# Has $E=mc^2$ been experimentally verified for macroscopic objects with potential energy?

In relation to this question: What is potential energy truly?, I'm wondering if $E=mc^2$ has been experimentally verified to hold true for macroscopic objects with increased potential energy? I'm particularly interested in whether the following examples have been tested:

• Does a macroscopic object at a higher position in a gravitational field have more mass due to the gravitational potential energy?
• Does a spring weigh more when it is compressed compared with uncompressed?
• Does a charged object weigh more when it is in an electric field?

If anyone could post links that provide more details on actual experiments that have shown these, that would be great.

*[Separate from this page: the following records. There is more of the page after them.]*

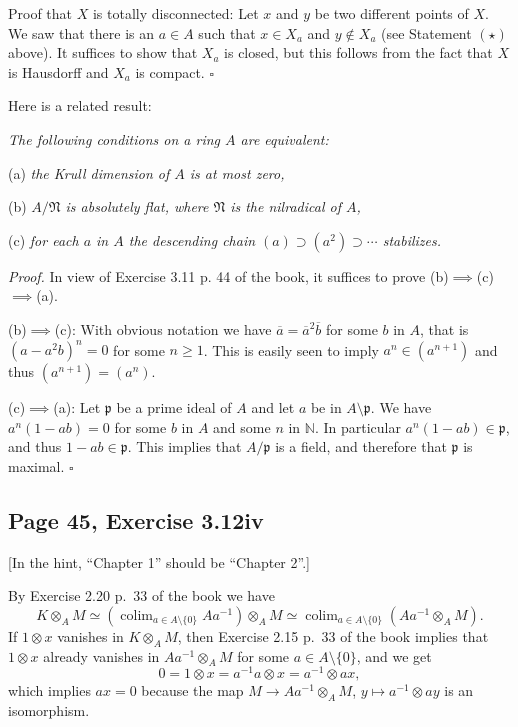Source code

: \documentclass[parskip=half,fontsize=12pt]{scrartcl}%
\newcommand{\mf}{\mathfrak}
\newcommand{\mmm}{\mf m}
\newcommand{\ppp}{\mf p}
\DeclareMathOperator*{\colim}{colim}
\begin{document}
%
\begin{comment}
Let $\mu\in\mf m\subset A$ with $\mf m$ maximal. By Section~\ref{310ii} p.~\pageref{310ii} above, it suffices to show that, in the above notation, we have $\overline\mu=\overline0$. By Corollary 3.12 p.~42 of the book, this is equivalent to showing that the element $\mu/1$ of $A_\mmm$ is nilpotent, which is clear since $\mf m$ is a minimal prime ideal of $A$ (and thus $\mmm_\mmm$ is the nilradical of $A_\mmm$). $\square$
\end{comment}
%

Proof that $X$ is totally disconnected: Let $x$ and $y$ be two different points of $X$. We saw that there is an $a\in A$ such that $x\in X_a$ and $y\notin X_a$ (see Statement $(\star)$ above). It suffices to show that $X_a$ is closed, but this follows from the fact that $X$ is Hausdorff and $X_a$ is compact.  
$\square$

Here is a related result:

\emph{The following conditions on a ring $A$ are equivalent:}

(a) \emph{the Krull dimension of $A$ is at most zero,}

(b) \emph{$A/\mf N$ is absolutely flat, where $\mf N$ is the nilradical of $A$,}

(c) \emph{for each $a$ in $A$ the descending chain $(a)\supset(a^2)\supset\cdots$ stabilizes.}

\emph{Proof.} In view of Exercise 3.11 p. 44 of the book, it suffices to prove (b)$\implies$(c)$\implies$(a). 

(b)$\implies$(c): With obvious notation we have $\overline a=\overline a^2\overline b$ for some $b$ in $A$, that is $(a-a^2b)^n=0$ for some $n\ge1$. This is easily seen to imply $a^n\in(a^{n+1})$ and thus $(a^{n+1})=(a^n)$. 

(c)$\implies$(a): Let $\ppp$ be a prime ideal of $A$ and let $a$ be in $A\setminus\ppp$. We have $a^n(1-ab)=0$ for some $b$ in $A$ and some $n$ in $\mathbb N$. In particular $a^n(1-ab)\in\ppp$, and thus $1-ab\in\ppp$. This implies that $A/\ppp$ is a field, and therefore that $\ppp$ is maximal. $\square$

\subsection{Page 45, Exercise 3.12iv}%

[In the hint, ``Chapter 1'' should be ``Chapter 2''.]

By Exercise 2.20 p.~33 of the book we have 
$$
K\otimes_AM\simeq\left(\colim_{a\in A\setminus\{0\}}Aa^{-1}\right)\otimes_AM\simeq\colim_{a\in A\setminus\{0\}}\left(Aa^{-1}\otimes_AM\right).
$$ 
If $1\otimes x$ vanishes in $K\otimes_AM$, then Exercise 2.15 p.~33 of the book implies that $1\otimes x$ already vanishes in $Aa^{-1}\otimes_AM$ for some $a\in A\setminus\{0\}$, and we get 
$$
0=1\otimes x=a^{-1}a\otimes x=a^{-1}\otimes ax,
$$ 
which implies $ax=0$ because the map $M\to Aa^{-1}\otimes_AM$, $y\mapsto a^{-1}\otimes ay$ is an isomorphism. %
\end{document}
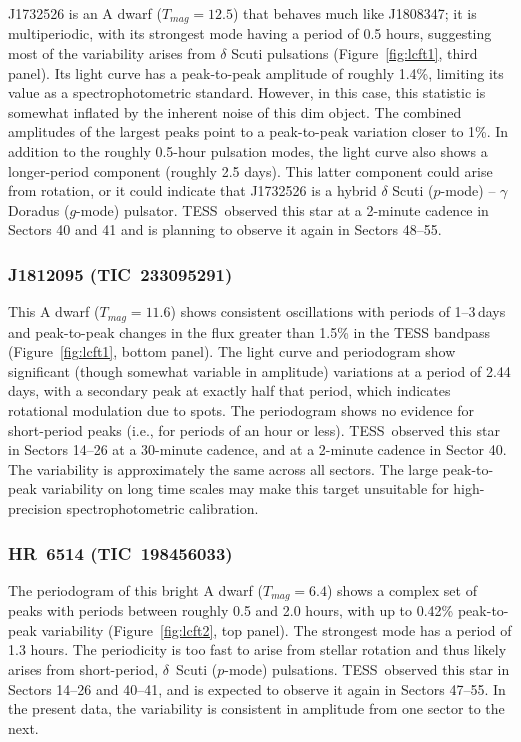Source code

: \documentclass[twocolumn, linenumbers]{aastex631}
\newcommand{\tess}{TESS}
\begin{document}
J1732526 is an A dwarf ($T_{mag}=12.5$) that behaves much like J1808347; it is multiperiodic, with its strongest mode having a period of 0.5 hours, suggesting most of the variability arises from $\delta$ Scuti pulsations (Figure~\ref{fig:lcft1}, third panel). Its light curve has a peak-to-peak amplitude of roughly 1.4\%, limiting its value as a spectrophotometric standard. However, in this case, this statistic is somewhat inflated by the inherent noise of this dim object. The combined amplitudes of the largest peaks point to a peak-to-peak variation closer to 1\%.  In addition to the roughly 0.5-hour pulsation modes, the light curve also shows a longer-period component (roughly 2.5 days). This latter component could arise from rotation, or it could indicate that J1732526 is a hybrid $\delta$ Scuti ($p$-mode) -- $\gamma$ Doradus ($g$-mode) pulsator. \tess\ observed this star at a 2-minute cadence in Sectors 40 and 41 and is planning to observe it again in Sectors 48--55.


\subsubsection{J1812095 (TIC~233095291)}

This A dwarf ($T_{mag}=11.6$) shows consistent oscillations with periods of 1--3\,days and peak-to-peak changes in the flux greater than 1.5\% in the TESS bandpass (Figure~\ref{fig:lcft1}, bottom panel).  The light curve and periodogram show significant (though somewhat variable in amplitude) variations at a period of 2.44 days, with a secondary peak at exactly half that period, which indicates rotational modulation due to spots.  The periodogram shows no evidence for short-period peaks (i.e., for periods of an hour or less).  \tess\ observed this star in Sectors 14--26 at a 30-minute cadence, and at a 2-minute cadence in Sector 40.  The variability is approximately the same across all sectors. The large peak-to-peak variability on long time scales may make this target unsuitable for high-precision spectrophotometric calibration.

\subsubsection{HR~6514 (TIC~198456033)} %

The periodogram of this bright A dwarf ($T_{mag}=6.4$) shows a complex set of peaks with periods between roughly 0.5 and 2.0 hours, with up to 0.42\% peak-to-peak variability (Figure~\ref{fig:lcft2}, top panel).  The strongest mode has a period of 1.3 hours.  The periodicity is too fast to arise from stellar rotation and thus likely arises from short-period, $\delta$~Scuti ($p$-mode) pulsations.  \tess\ observed this star in Sectors 14--26 and 40--41, and is expected to observe it again in Sectors 47--55.  In the present data, the variability is consistent in amplitude from one sector to the next. 
\end{document}
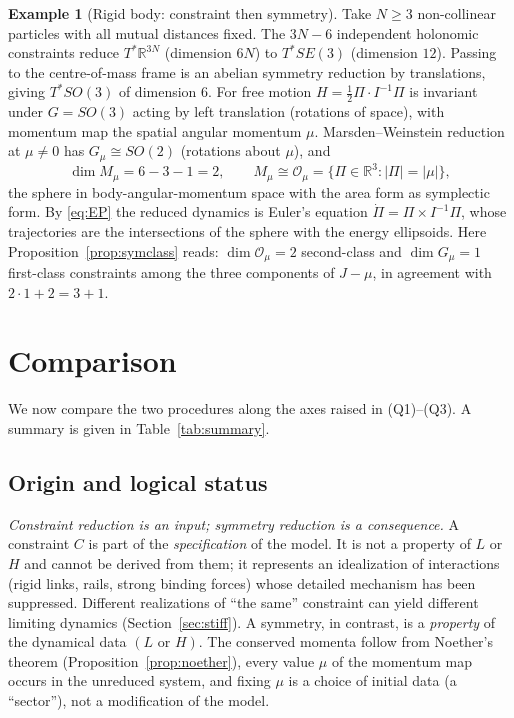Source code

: \documentclass[11pt,a4paper]{article}
\numberwithin{equation}{section}
\theoremstyle{plain}
\theoremstyle{definition}
\newtheorem{example}[theorem]{Example}
\theoremstyle{remark}
\newcommand{\R}{\mathbb{R}}
\begin{document}
\begin{example}[Rigid body: constraint then symmetry]\label{ex:rigid}
Take $N\ge3$ non-collinear particles with all mutual distances fixed. The $3N-6$ independent holonomic constraints reduce $T^*\R^{3N}$ (dimension $6N$) to $T^*SE(3)$ (dimension $12$). Passing to the centre-of-mass frame is an abelian symmetry reduction by translations, giving $T^*SO(3)$ of dimension $6$. For free motion $H=\tfrac12\Pi\cdot I^{-1}\Pi$ is invariant under $G=SO(3)$ acting by left translation (rotations of space), with momentum map the spatial angular momentum $\mu$. Marsden--Weinstein reduction at $\mu\ne0$ has $G_\mu\cong SO(2)$ (rotations about $\mu$), and
\[
\dim M_\mu=6-3-1=2,\qquad M_\mu\cong\mathcal O_\mu=\{\Pi\in\R^3:|\Pi|=|\mu|\},
\]
the sphere in body-angular-momentum space with the area form as symplectic form. By \eqref{eq:EP} the reduced dynamics is Euler's equation $\dot\Pi=\Pi\times I^{-1}\Pi$, whose trajectories are the intersections of the sphere with the energy ellipsoids. Here Proposition~\ref{prop:symclass} reads: $\dim\mathcal O_\mu=2$ second-class and $\dim G_\mu=1$ first-class constraints among the three components of $J-\mu$, in agreement with $2\cdot1+2=3+1$.
\end{example}

\section{Comparison}\label{sec:compare}

We now compare the two procedures along the axes raised in (Q1)--(Q3). A summary is given in Table~\ref{tab:summary}.

\subsection{Origin and logical status}

\emph{Constraint reduction is an input; symmetry reduction is a consequence.} A constraint $C$ is part of the \emph{specification} of the model. It is not a property of $L$ or $H$ and cannot be derived from them; it represents an idealization of interactions (rigid links, rails, strong binding forces) whose detailed mechanism has been suppressed. Different realizations of ``the same'' constraint can yield different limiting dynamics (Section~\ref{sec:stiff}). A symmetry, in contrast, is a \emph{property} of the dynamical data $(L\text{ or }H)$. The conserved momenta follow from Noether's theorem (Proposition~\ref{prop:noether}), every value $\mu$ of the momentum map occurs in the unreduced system, and fixing $\mu$ is a choice of initial data (a ``sector''), not a modification of the model.
\end{document}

• I take it that the spectacular demonstration of $E=mc^2$ at Hiroshima is not what you are after... you want a careful weighing experiment. I imagine the best bet is to determine the mass of nuclear fuel rods before & after operation (assuming their casing doesn't corrode). According to this Q&A the aggregate fuel in a 1 GW reactor loses about 1 kg of mass after 4 years of operation. That is measurable. – Floris Jan 16 '15 at 5:21
• The nuclear "mass defect" (the difference in mass between, e.g. 56 moles of hydrogen-1 and 1 mole of iron-56) is evidence of relativity, but that's a bit microscopic. – hobbs Jan 16 '15 at 5:26
• Obligatory comment: Experiments don't verify theories, they fail to falsify them. – ACuriousMind Jan 16 '15 at 18:52
• I started writing an answer, but in a sense it comes down to a comment, so I'll put it here. Your request for a macroscopic example is reasonable on the face of it, but not really reasonable in detail. More than 99% of the mass of "ordinary" macroscopic objects is binding energy rather than the bare mass of fundamental particles, so everything around you is an example. Though I understand that this is probably not a satisfying response. – dmckee --- ex-moderator kitten Jan 16 '15 at 21:59
• @dmckee: Thanks for your comment - that's very interesting and I wasn't aware of it. I'm starting to get the impression that the answer to my 'macroscopic' question is probably no, which is fair enough if that's the case. I mean, it makes sense, as the amount of mass increase for compressing a spring must be incredibly small if the energy is divided by $c^2$. – Time4Tea Jan 16 '15 at 23:08

The fact that you can't compute the weight of an isotope by adding up the mass of the neutrons, protons, and electrons is because the kinetic and potential energy of the interactions affects the total energy, and hence mass. But you object because that include nuclear interactions.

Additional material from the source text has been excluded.